As you can see, I had zero ability, and those Tactical Marines will most likely be granted a Simple green bath and re-painted when I get the chance.

Now for the rest of what I have.

This is the second part of the first Ten man Squad, Only a basecoat has been applied










And the Second Tac. Squad, they have been bluetacked together. Most likely after im done paining I will be mixing the two squads up, if only to reduce the Staticness of the AoBR Marines.


















And now the Terminators, which only have an ndercoat, and I probably wont paint these guys for awhile, though i'm fairly eager to paint them.










And my Dreadnaught. He has a basecoat on and im just waiting to get started with the other Marines before I put the rest of the paint on.


















Also, a little something i found sitting in my Closet from Ages ago, a Predator tank!










This Predator has been through hell and back, seeing numerous diffrent paint schenes, the Simple Green Vats atleast a dozen times. I think it has been under the service of six chapters in total  All in all, its a sentamental piece that I most likely will put out of its misery and immortalize it as a terrain piece somewhere.

OH, and Yes, those where a horde of Orks in the background 










Ill probably eather sell these guys or paint them up when I get tired of painting the Power Armored menace. so far they have served as a nice deterrant form the boredome of painting power armor over and over again.


----------



## Viscount Vash (Jan 3, 2007)

There are a couple of points that could make your marines a bit better.

Seam lines/mould lines. you really need to have a bash at getting rid of these, painting is easier when they are cleaned up.

Your red looks a bit patchy maybe another coat of the red would help to even it out.
Have you had a try of the Baal Red wash, its pretty good for evening out reds.

That all said you have the beginings of a nice army there and the Blood Raven scheme is a good un.

We will be seeing your next update soonish I hope?


----------



## shaantitus (Aug 3, 2009)

Getting an army painted and ready to play is harder than it looks. I haven't bought anything in 6 months and i am still painting.

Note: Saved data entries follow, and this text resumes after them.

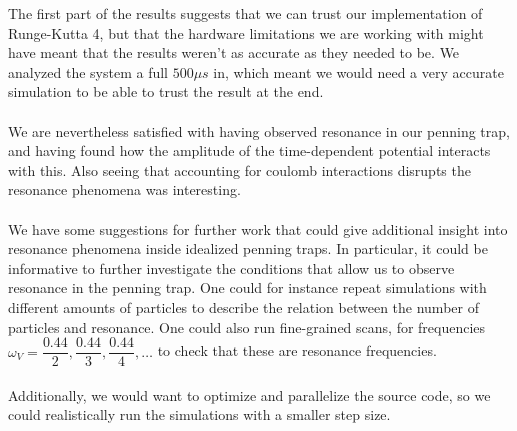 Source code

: The first part of the results suggests that we can trust our implementation of Runge-Kutta 4, but that the hardware limitations we are working with might have meant that the results weren't as accurate as they needed to be. We analyzed the system a full $500 \mu s$ in, which meant we would need a very accurate simulation to be able to trust the result at the end.
\\\\
We are nevertheless satisfied with having observed resonance in our penning trap, and having found how the amplitude of the time-dependent potential interacts with this. Also seeing that accounting for coulomb interactions disrupts the resonance phenomena was interesting. 
\\\\
We have some suggestions for further work that could give additional insight into resonance phenomena inside idealized penning traps. In particular, it could be informative to further investigate the conditions that allow us to observe resonance in the penning trap. One could for instance repeat simulations with different amounts of particles to describe the relation between the number of particles and resonance. One could also run fine-grained scans, for frequencies $\omega_V = \dfrac{0.44}{2}, \dfrac{0.44}{3}, \dfrac{0.44}{4}, \ldots$ to check that these are resonance frequencies.
\\\\
Additionally, we would want to optimize and parallelize the source code, so we could realistically run the simulations with a smaller step size. 
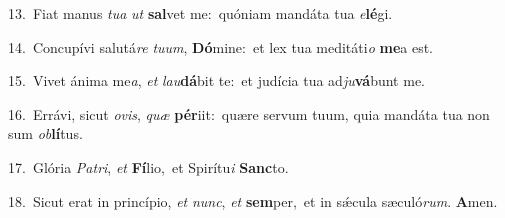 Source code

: {\numbfont\textcolor{\numbcolor}{13.}}~Fiat manus \textit{tu}\-\textit{a} \textit{ut} \textbf{sal}\-vet me:~\star quóniam mandáta tua \textit{e}\-\textbf{lé}gi.\par
{\numbfont\textcolor{\numbcolor}{14.}}~Concupívi salutá\textit{re} \textit{tu}\-\textit{um}, \textbf{Dó}\-mine:~\star et lex tua meditáti\textit{o} \textbf{me}\-a est.\par
{\numbfont\textcolor{\numbcolor}{15.}}~Vivet ánima me\-\textit{a}\-, \textit{et} \textit{lau}\-\textbf{dá}bit te:~\star et judícia tua ad\-\textit{ju}\-\textbf{vá}bunt me.\par
{\numbfont\textcolor{\numbcolor}{16.}}~Errávi, sicut \textit{o}\-\textit{vis}, \textit{quæ} \textbf{pér}\-iit:~\star quære servum tuum, quia mandáta tua non sum \textit{ob}\-\textbf{lí}tus.\par
{\numbfont\textcolor{\numbcolor}{17.}}~Glória \textit{Pa}\-\textit{tri}, \textit{et} \textbf{Fí}\-lio,~\star et Spirítu\textit{i} \textbf{Sanc}\-to.\par
{\numbfont\textcolor{\numbcolor}{18.}}~Sicut erat in princípio, \textit{et} \textit{nunc}\-, \textit{et} \textbf{sem}\-per,~\star et in sǽcula sæculó\-\textit{rum}\-. \textbf{A}\-men.\par
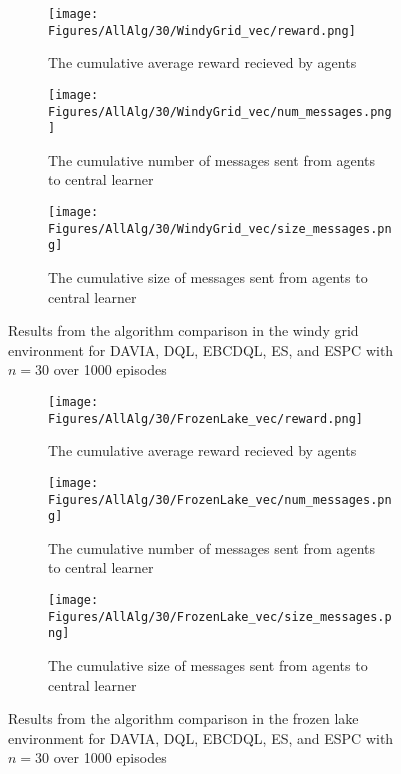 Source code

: \begin{figure}
    \centering
    \begin{subfigure}{0.5\textwidth}
        \centering
        \texttt{[image: Figures/AllAlg/30/WindyGrid\_vec/reward.png]}
        \caption{The cumulative average reward recieved by agents}
        \label{fig:AlgsWGReward}
    \end{subfigure}
    \begin{subfigure}{0.5\textwidth}
        \centering
        \texttt{[image: Figures/AllAlg/30/WindyGrid\_vec/num\_messages.png]}
        \caption{The cumulative number of messages sent from agents to central learner}
        \label{fig:AlgsWGNumMessages}
    \end{subfigure}
    \begin{subfigure}{0.5\textwidth}
        \centering
        \texttt{[image: Figures/AllAlg/30/WindyGrid\_vec/size\_messages.png]}
        \caption{The cumulative size of messages sent from agents to central learner}
        \label{fig:AlgsWGSizeMessages}
    \end{subfigure}
    \caption{Results from the algorithm comparison in the windy grid environment for DAVIA, DQL, EBCDQL, ES, and ESPC with $n=30$ over 1000 episodes}
    \label{fig:AlgsWG}
\end{figure}

\begin{figure}
    \centering
    \begin{subfigure}{0.5\textwidth}
        \centering
        \texttt{[image: Figures/AllAlg/30/FrozenLake\_vec/reward.png]}
        \caption{The cumulative average reward recieved by agents}
        \label{fig:AlgsFLReward}
    \end{subfigure}
    \begin{subfigure}{0.5\textwidth}
        \centering
        \texttt{[image: Figures/AllAlg/30/FrozenLake\_vec/num\_messages.png]}
        \caption{The cumulative number of messages sent from agents to central learner}
        \label{fig:AlgsFLNumMessages}
    \end{subfigure}
    \begin{subfigure}{0.5\textwidth}
        \centering
        \texttt{[image: Figures/AllAlg/30/FrozenLake\_vec/size\_messages.png]}
        \caption{The cumulative size of messages sent from agents to central learner}
        \label{fig:AlgsFLSizeMessages}
    \end{subfigure}
    \caption{Results from the algorithm comparison in the frozen lake environment for DAVIA, DQL, EBCDQL, ES, and ESPC with $n=30$ over 1000 episodes}
    \label{fig:AlgsFL}
\end{figure}

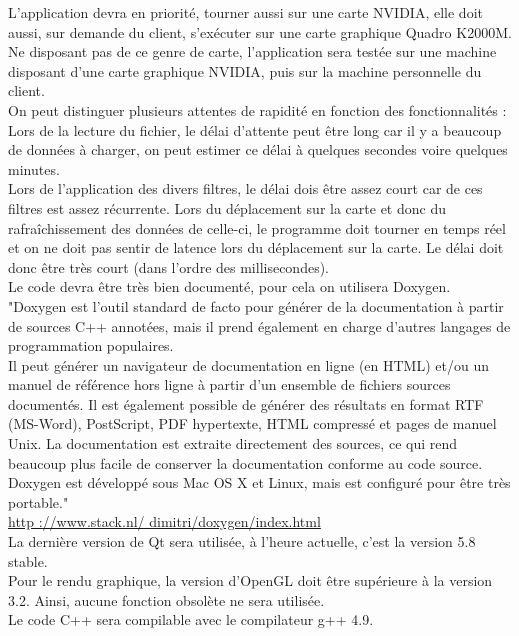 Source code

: \documentclass[12pt]{article}
\begin{document}
		L’application devra en priorité, tourner aussi sur une carte NVIDIA, elle doit aussi,
		sur demande du client, s’exécuter sur une carte graphique Quadro K2000M. Ne 
		disposant pas de ce genre de carte, l'application sera testée sur une machine 
		disposant d'une carte graphique NVIDIA, puis sur la machine personnelle du client. \\
		
		On peut distinguer plusieurs attentes de rapidité en fonction des fonctionnalités :
		Lors de la lecture du fichier, le délai d’attente peut être long car il y a
		beaucoup de données à charger, on peut estimer ce délai à quelques secondes voire
		quelques minutes. \\
		
		Lors de l’application des divers filtres, le délai dois être assez court car 
		de ces filtres est assez récurrente.
		Lors du déplacement sur la carte et donc du rafraîchissement des données de celle-ci,
		le programme doit tourner en temps réel et on ne doit pas sentir de latence lors du
		déplacement sur la carte. Le délai doit donc être très court (dans l’ordre des
		millisecondes).\\
		Le code devra être très bien documenté, pour cela on utilisera Doxygen.
		"Doxygen est l’outil standard de facto pour générer de la documentation à partir de
		sources C++ annotées, mais il prend également en charge d’autres langages de
		programmation populaires.\\
		Il peut générer un navigateur de documentation en ligne (en HTML) et/ou un manuel de
		référence hors ligne à partir d’un ensemble de fichiers sources documentés. Il est
		également possible de générer des résultats en format RTF (MS-Word), PostScript,
		PDF hypertexte, HTML compressé et pages de manuel Unix. La documentation est 
		extraite directement des sources, ce qui rend beaucoup plus facile de conserver
		la documentation conforme au code source. \\
		Doxygen est développé sous Mac OS X et Linux, mais est configuré pour être très
		portable."\\
		
		\url{http ://www.stack.nl/ dimitri/doxygen/index.html} \\
		
		La dernière version de Qt sera utilisée, à l’heure actuelle, c’est la version
		5.8 stable.\\
		Pour le rendu graphique, la version d’OpenGL doit être supérieure à la version 3.2.
		Ainsi, aucune fonction obsolète ne sera utilisée.\\
		Le code C++ sera compilable avec le compilateur g++ 4.9.
		
\end{document}
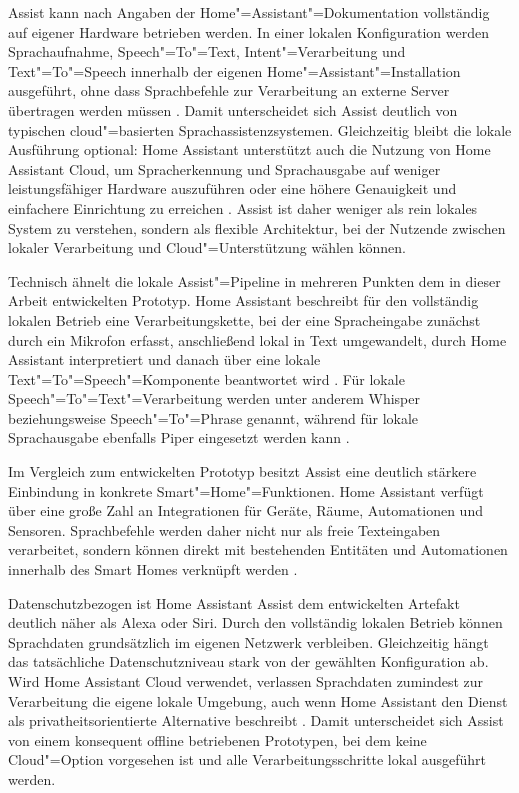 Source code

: Assist kann nach Angaben der Home"=Assistant"=Dokumentation vollständig auf eigener Hardware betrieben werden. In einer lokalen Konfiguration werden Sprachaufnahme, Speech"=To"=Text, Intent"=Verarbeitung und Text"=To"=Speech innerhalb der eigenen Home"=Assistant"=Installation ausgeführt, ohne dass Sprachbefehle zur Verarbeitung an externe Server übertragen werden müssen \autocite{Assist-Documentation}. Damit unterscheidet sich Assist deutlich von typischen cloud"=basierten Sprachassistenzsystemen. Gleichzeitig bleibt die lokale Ausführung optional: Home Assistant unterstützt auch die Nutzung von Home Assistant Cloud, um Spracherkennung und Sprachausgabe auf weniger leistungsfähiger Hardware auszuführen oder eine höhere Genauigkeit und einfachere Einrichtung zu erreichen \autocite{Assist-Documentation}. Assist ist daher weniger als rein lokales System zu verstehen, sondern als flexible Architektur, bei der Nutzende zwischen lokaler Verarbeitung und Cloud"=Unterstützung wählen können.

Technisch ähnelt die lokale Assist"=Pipeline in mehreren Punkten dem in dieser Arbeit entwickelten Prototyp. Home Assistant beschreibt für den vollständig lokalen Betrieb eine Verarbeitungskette, bei der eine Spracheingabe zunächst durch ein Mikrofon erfasst, anschließend lokal in Text umgewandelt, durch Home Assistant interpretiert und danach über eine lokale Text"=To"=Speech"=Komponente beantwortet wird \autocite{Assist-Documentation}. Für lokale Speech"=To"=Text"=Verarbeitung werden unter anderem Whisper beziehungsweise Speech"=To"=Phrase genannt, während für lokale Sprachausgabe ebenfalls Piper eingesetzt werden kann \autocite{Assist-Documentation}.

Im Vergleich zum entwickelten Prototyp besitzt Assist eine deutlich stärkere Einbindung in konkrete Smart"=Home"=Funktionen. Home Assistant verfügt über eine große Zahl an Integrationen für Geräte, Räume, Automationen und Sensoren. Sprachbefehle werden daher nicht nur als freie Texteingaben verarbeitet, sondern können direkt mit bestehenden Entitäten und Automationen innerhalb des Smart Homes verknüpft werden \autocite{Assist-Documentation}.

Datenschutzbezogen ist Home Assistant Assist dem entwickelten Artefakt deutlich näher als Alexa oder Siri. Durch den vollständig lokalen Betrieb können Sprachdaten grundsätzlich im eigenen Netzwerk verbleiben. Gleichzeitig hängt das tatsächliche Datenschutzniveau stark von der gewählten Konfiguration ab. Wird Home Assistant Cloud verwendet, verlassen Sprachdaten zumindest zur Verarbeitung die eigene lokale Umgebung, auch wenn Home Assistant den Dienst als privatheitsorientierte Alternative beschreibt \autocite{Assist-Documentation}. Damit unterscheidet sich Assist von einem konsequent offline betriebenen Prototypen, bei dem keine Cloud"=Option vorgesehen ist und alle Verarbeitungsschritte lokal ausgeführt werden.

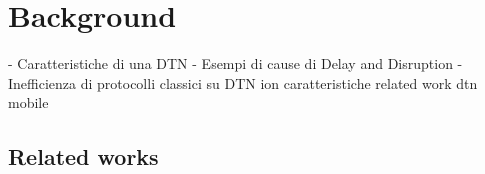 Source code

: 
\chapter{Background}\label{background} %





- Caratteristiche di una DTN 
   - Esempi di cause di Delay and Disruption
   - Inefficienza di protocolli classici su DTN ion caratteristiche
related work dtn mobile


\section{Related works}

Vash has given some good advice and as he is a better painter than me Ihave little to add. Keep it up and don't consign the pred to the scrap heap yet(although it would make a great terrain piece) I guess you could just buy a rhino and swap the sponsons and turret over. Or look at Vash's latest work and move the pred over to the orks.

I do however second the mouldlines. I missed heaps on my earlier models and they are heaps of work to correct once painted.


----------